Context
An experiment in agronomy whose aim is to investigate the possible effect of a treatment, with 13 possible levels, on the height of trees.
Model
$ Y_{ijk} = \mu_{\cdot \cdot \cdot} + \alpha_{i} + \beta_{j} + \gamma_{k(j)} + (\alpha \beta)_{ij} + \epsilon_{ijk} $
- $Y_{ijk}$ is the response for the tree lying in the $k$th row of the $j$th bloc when it has received the $i$th treatment,
- $\mu_{\cdot \cdot \cdot}$ is an overall constant,
- $\alpha_{i}$ are the fixed treatment effects,
- $\beta_{j}$ are the random bloc effects,
- $\gamma_{k(j)}$ are the random row (nested within bloc) effects,
- $(\alpha \beta)_{ij}$ are the random treatment-bloc interaction effects,
- $\epsilon_{ijk}$ are random error terms.
Two important features
There is a lot of heterogeneity in response within each treatment.
The interaction $(\alpha \gamma)_{ik(j)}$ cannot be estimated because there is no replicate.
Partial results
The residual variance is much much higher than the variances of the different random effects. As a consequence, a much simpler model without random effect is selected based on the AIC.

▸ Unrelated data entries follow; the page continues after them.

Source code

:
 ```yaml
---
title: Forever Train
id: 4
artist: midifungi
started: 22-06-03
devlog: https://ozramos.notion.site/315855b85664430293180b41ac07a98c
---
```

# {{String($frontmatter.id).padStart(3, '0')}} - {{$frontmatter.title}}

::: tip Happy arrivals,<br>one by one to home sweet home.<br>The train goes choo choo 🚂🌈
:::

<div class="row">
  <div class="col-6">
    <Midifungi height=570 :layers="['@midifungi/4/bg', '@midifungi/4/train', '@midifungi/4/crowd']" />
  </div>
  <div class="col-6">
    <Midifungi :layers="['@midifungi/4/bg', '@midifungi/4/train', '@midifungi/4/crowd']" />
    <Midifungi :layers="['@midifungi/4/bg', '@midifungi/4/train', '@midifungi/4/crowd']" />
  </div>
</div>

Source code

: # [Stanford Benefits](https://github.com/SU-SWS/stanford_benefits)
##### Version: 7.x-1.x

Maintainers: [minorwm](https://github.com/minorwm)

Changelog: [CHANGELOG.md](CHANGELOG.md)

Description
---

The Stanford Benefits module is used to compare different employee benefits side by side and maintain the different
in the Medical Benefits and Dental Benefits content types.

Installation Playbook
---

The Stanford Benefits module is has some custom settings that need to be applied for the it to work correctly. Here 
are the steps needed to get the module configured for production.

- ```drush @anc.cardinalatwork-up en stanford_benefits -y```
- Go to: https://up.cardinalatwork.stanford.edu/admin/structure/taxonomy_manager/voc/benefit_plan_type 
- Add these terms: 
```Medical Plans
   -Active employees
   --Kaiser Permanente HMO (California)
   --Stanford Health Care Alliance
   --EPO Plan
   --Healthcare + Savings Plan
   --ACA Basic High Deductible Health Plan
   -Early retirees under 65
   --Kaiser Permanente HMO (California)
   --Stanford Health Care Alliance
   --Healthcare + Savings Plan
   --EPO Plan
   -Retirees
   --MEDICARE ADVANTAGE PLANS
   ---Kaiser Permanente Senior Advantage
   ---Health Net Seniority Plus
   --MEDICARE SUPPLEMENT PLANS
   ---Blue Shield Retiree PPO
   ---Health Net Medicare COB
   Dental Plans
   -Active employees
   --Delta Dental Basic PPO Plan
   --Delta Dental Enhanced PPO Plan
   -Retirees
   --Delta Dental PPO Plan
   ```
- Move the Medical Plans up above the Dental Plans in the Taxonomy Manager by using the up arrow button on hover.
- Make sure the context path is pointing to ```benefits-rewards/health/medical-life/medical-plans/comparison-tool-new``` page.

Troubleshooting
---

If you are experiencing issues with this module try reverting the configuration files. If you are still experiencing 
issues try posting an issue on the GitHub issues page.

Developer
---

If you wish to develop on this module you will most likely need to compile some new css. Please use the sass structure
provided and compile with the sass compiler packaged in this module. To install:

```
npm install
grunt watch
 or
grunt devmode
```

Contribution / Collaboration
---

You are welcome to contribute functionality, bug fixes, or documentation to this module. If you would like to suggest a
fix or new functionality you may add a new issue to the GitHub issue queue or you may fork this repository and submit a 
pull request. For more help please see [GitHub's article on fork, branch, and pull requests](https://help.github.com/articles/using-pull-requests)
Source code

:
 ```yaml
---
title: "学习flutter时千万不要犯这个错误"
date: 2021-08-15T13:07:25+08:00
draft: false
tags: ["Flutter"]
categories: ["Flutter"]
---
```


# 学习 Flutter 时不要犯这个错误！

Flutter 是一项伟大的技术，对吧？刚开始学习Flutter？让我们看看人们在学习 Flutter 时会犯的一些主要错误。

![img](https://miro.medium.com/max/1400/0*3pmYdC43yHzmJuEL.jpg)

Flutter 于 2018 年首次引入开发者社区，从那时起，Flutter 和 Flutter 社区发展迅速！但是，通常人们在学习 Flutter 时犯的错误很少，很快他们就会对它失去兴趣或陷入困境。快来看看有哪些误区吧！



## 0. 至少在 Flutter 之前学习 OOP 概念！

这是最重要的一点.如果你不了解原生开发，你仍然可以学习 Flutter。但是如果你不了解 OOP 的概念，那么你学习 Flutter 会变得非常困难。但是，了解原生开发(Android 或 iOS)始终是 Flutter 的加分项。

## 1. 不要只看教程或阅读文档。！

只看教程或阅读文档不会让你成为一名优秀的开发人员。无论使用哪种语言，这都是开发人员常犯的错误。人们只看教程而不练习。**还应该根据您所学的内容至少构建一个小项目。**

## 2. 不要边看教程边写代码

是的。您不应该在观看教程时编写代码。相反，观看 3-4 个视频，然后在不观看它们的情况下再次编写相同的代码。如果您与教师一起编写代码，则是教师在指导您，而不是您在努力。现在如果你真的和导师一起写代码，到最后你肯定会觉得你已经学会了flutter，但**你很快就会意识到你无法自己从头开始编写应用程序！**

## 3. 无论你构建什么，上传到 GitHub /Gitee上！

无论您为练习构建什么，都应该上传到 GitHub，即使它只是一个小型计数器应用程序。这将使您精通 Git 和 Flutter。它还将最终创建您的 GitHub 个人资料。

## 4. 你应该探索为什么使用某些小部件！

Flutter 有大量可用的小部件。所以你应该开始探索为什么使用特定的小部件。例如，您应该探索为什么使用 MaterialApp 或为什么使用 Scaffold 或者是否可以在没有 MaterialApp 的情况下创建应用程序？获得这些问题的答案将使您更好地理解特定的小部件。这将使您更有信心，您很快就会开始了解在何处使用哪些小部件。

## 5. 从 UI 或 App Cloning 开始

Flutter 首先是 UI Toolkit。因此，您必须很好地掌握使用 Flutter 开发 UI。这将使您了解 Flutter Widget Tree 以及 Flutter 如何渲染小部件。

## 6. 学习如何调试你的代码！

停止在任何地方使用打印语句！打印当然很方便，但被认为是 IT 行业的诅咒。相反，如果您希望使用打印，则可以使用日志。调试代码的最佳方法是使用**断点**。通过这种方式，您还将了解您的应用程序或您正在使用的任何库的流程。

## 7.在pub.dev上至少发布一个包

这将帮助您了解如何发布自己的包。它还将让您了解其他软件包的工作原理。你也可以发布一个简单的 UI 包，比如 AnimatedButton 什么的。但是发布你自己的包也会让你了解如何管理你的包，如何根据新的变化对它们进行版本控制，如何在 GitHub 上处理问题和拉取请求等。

EDIT relative to Nick Sabbe's comment: The simpler model I am talking about is
$Y_{ijk} = \mu_{\cdot \cdot \cdot} + \alpha_{i} + \epsilon_{ijk} $
Question
My interpretation is that the residual variance actually contains two parts: the residual variance itself, and the interaction that cannot be estimated. Now, intuitively, I think that that interaction cannot be simply ignored. Hence, I would not compare my model with a simpler model without random effect. Do you agree with that?